The study of traditional water distribution and irrigation systems can be considered as a small window towards future opportunity for a full understanding of the socioeconomic and environmental problems encountered (Lightfoot 1996), where disputes between farmers as well as pollution from fuel spills out of engines into water sources can occur. Such systems of irrigation and distribution have both positive and negative consequences on the environment as well as on the social settings of the area. The main objectives of this study are: (i) to reveal these traditional irrigation systems along with their practices, environmental and social consequences; and (ii) to propose mitigation measures for such environmental and social impacts.

METHODOLOGY

The study areas

The study was conducted in three main areas of the Middle East region during the summer and autumn of 2011 and 2012. The areas are Kasala in East Sudan, Al Ahjur in northern Yemen and central Palestine (Figure 1). The reasons for choosing these three areas are the presence of traditional water distribution and irrigation systems, and the accessibility of the area.
Figure 1

Location map of the three study areas.

Figure 1

Location map of the three study areas.

Kasala in East Sudan is located near the Qash River and the majority of the economic activity is devoted to agriculture. Kasala city is located on a huge groundwater aquifer, adjacent to the foot slope of the Red Sea Mountains to the east, and the Ethiopian highlands slopes to the south. The area has an elevation of 490–510 m above sea level, with almost flat undulating topography. The climate is arid desert. The soil of Kasala is the fertile alluvial flood plain of the Qash River (Ash shami 2000). As a result, people immigrated to the area due to the availability of water and the fertile soil, forming a kind of green oasis that is locally called ‘Sawaqi’, where the prevailing traditional water irrigation and distribution systems were investigated.

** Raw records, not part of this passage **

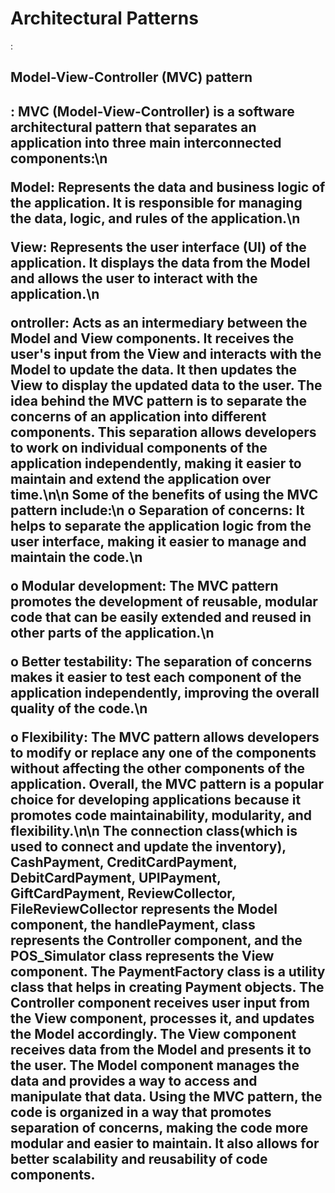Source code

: <h1>Architectural Patterns</h1>:
<h2>Model-View-Controller (MVC) pattern<h2>:
MVC (Model-View-Controller) is a software architectural 
pattern that separates an application into three main 
interconnected components:\n

<b>Model<b>: Represents the data and business logic of the 
application. It is responsible for managing the data, logic, and 
rules of the application.\n

<b>View</b>: Represents the user interface (UI) of the application. It 
displays the data from the Model and allows the user to 
interact with the application.\n

<b>ontroller</b>: Acts as an intermediary between the Model and 
View components. It receives the user's input from the View 
and interacts with the Model to update the data. It then 
updates the View to display the updated data to the user.
The idea behind the MVC pattern is to separate the concerns 
of an application into different components. This separation 
allows developers to work on individual components of the 
application independently, making it easier to maintain and 
extend the application over time.\n\n
Some of the benefits of using the MVC pattern include:\n
o Separation of concerns: It helps to separate the 
application logic from the user interface, making it easier 
to manage and maintain the code.\n
  
o Modular development: The MVC pattern promotes the 
development of reusable, modular code that can be 
easily extended and reused in other parts of the 
application.\n
  
o Better testability: The separation of concerns makes it 
easier to test each component of the application 
independently, improving the overall quality of the code.\n
  
o Flexibility: The MVC pattern allows developers to modify 
or replace any one of the components without affecting 
the other components of the application. Overall, the 
MVC pattern is a popular choice for developing 
applications because it promotes code maintainability, 
modularity, and flexibility.\n\n
The connection class(which is used to connect and update 
the inventory), CashPayment, CreditCardPayment, 
DebitCardPayment, UPIPayment, GiftCardPayment,
ReviewCollector, FileReviewCollector represents the Model 
component, the handlePayment, class represents the 
Controller component, and the POS_Simulator class 
represents the View component. The PaymentFactory class 
is a utility class that helps in creating Payment objects.
The Controller component receives user input from the 
View component, processes it, and updates the Model 
accordingly. The View component receives data from the 
Model and presents it to the user. The Model component 
manages the data and provides a way to access and 
manipulate that data. Using the MVC pattern, the code is 
organized in a way that promotes separation of concerns, 
making the code more modular and easier to maintain. It 
also allows for better scalability and reusability of code 
components.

Al Ahjur city in Yemen is located in the north of Yemen. The area has deep tectonics and faults of the tertiary epoch, with a tough and steep topography. Due to the abundance of geologic faults, the area is rich in spring water resources. The climate varies according to the elevation, ranging from hot in the south to warm in the north, with a total annual rainfall of 470 mm (Al Mashriqi 2000). The soil of the area is sandy, mixed with stones, and has a high drainage capacity (Ministry of Land and Mineral Resources 1995).

Central Palestine is mainly located in what is now called the ‘West Bank’. The area has a semi-arid (West) to arid climate (East), with an annual rainfall of 160–600 mm. The soil of the area is vertisols and entisols in the west, whereas in the east it is aridisols (Land Research Center 1999). The area is dominated by more than 290 springs, which are mainly used for irrigation purposes, especially traditional irrigation for vegetable plantations (Isac & Sabbah 1997). The study was conducted in three locations of central Palestine: these are namely Jericho, Dura al Qari’ and Battir villages.

The questionnaire and interview

The questionnaire was designed to provide data on existing traditional water irrigation and distribution systems in the three areas. The questionnaire was tested by asking the local farmers, and was adjusted afterwards. After testing and readjustment, the farmers, with the help of the enumerator, filled out a total of 90 questionnaires divided equally between the three study areas. Randomization of the 30 questionnaires in each study area was achieved by giving numbers to each house in the village, followed by a random selection of 30 numbers from the pre-assigned house numbers. The questionnaire was composed of 15 open ended questions and was structured into three main subjects: (i) general information on land use that prevails in the area (six questions); (ii) production input and its relation to different elements of the environment (five questions), and (iii) problems that are related to the environment as a result of adopting the traditional water irrigation and distribution systems (four questions).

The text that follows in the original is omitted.